Prices and Charts
NZD Gold Bottoming Out Above $2700?
Gold in New Zealand Dollars is down a little lower from a week ago, chiefly because of the strengthening NZ Dollar.
After last week’s sharp fall below the 200 day moving average (MA) and the uptrend line, NZD gold looks to be trying to build a base of support above $2700. We need to see it get back above the 200 day moving average now.
While in US Dollars, gold continues in the sideways trading range above $1850 that it has been in since September.
NZD Silver Holding Steady
Silver in New Zealand Dollars is pretty much unchanged from a week ago. It continues to track along the rising trendline of the pennant or wedge formation. Silver is now close to a break out from this pattern in both NZD and USD terms.

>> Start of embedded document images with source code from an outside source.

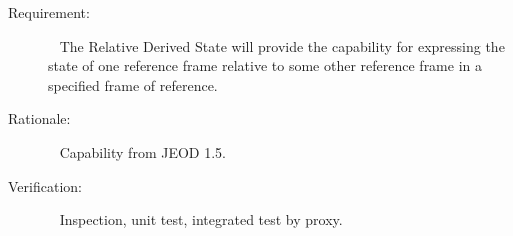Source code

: 
%
%
% 
%

\label{reqt:Relative}
\begin{description}
  \item[Requirement:]\ \newline
     The Relative Derived State will provide the capability for expressing the state of one reference frame relative to some other reference frame in a specified frame of reference.
  \item[Rationale:]\ \newline
     Capability from JEOD 1.5.
  \item[Verification:]\ \newline
     Inspection, unit test, integrated test by proxy.
\end{description}


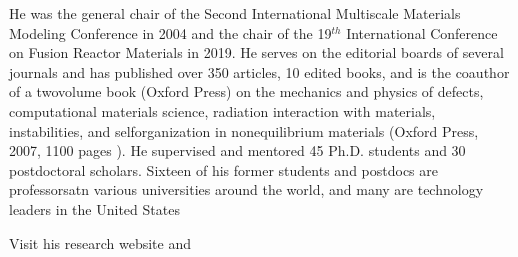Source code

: \documentclass[letterpaper,10pt,english]{jupyterBook}
\begin{document}
\sphinxAtStartPar
He was the general chair of the Second International Multiscale
Materials Modeling Conference in 2004 and the chair of the 19\(^{th}\)
International Conference on Fusion Reactor Materials in 2019. He serves
on the editorial boards of several journals and has published over 350
articles, 10 edited books, and is the co\sphinxhyphen{}author of a two\sphinxhyphen{}volume book
(Oxford Press) on the mechanics and physics of defects, computational
materials science, radiation interaction with materials, instabilities,
and self\sphinxhyphen{}organization in non\sphinxhyphen{}equilibrium materials (Oxford Press, 2007,
1100 pages \sphinxhyphen{} ). He supervised and mentored 45 Ph.D. students and 30
postdoctoral scholars. Sixteen of his former students and postdocs are professorsatn various universities around the world, and many are technology leaders in the United States

\sphinxAtStartPar
Visit his research website  and 
\end{document}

The technical indicators are evenly balanced in terms of which way they might head from here. With a neutral RSI and NZD silver sitting midway between the 50 and 200 day moving averages, it could go either way.
Consider buying a series of tranches to get a good overall position.
NZ Dollar Strength Continues
The New Zealand Dollar continued its rise this past week. Moving from the low 0.68’s to be at 0.6877 as we type. The Kiwi has broken above the downtrend line. It is now approaching the overhead horizontal resistance line near 0.70. But the NZD is also into overbought territory above 70 on the RSI so we could see pullback before too long.
So we could continue to see the NZD gold and silver prices underperform compared to the commonly quoted USD precious metals prices. But in the long run all currencies are losing value against gold.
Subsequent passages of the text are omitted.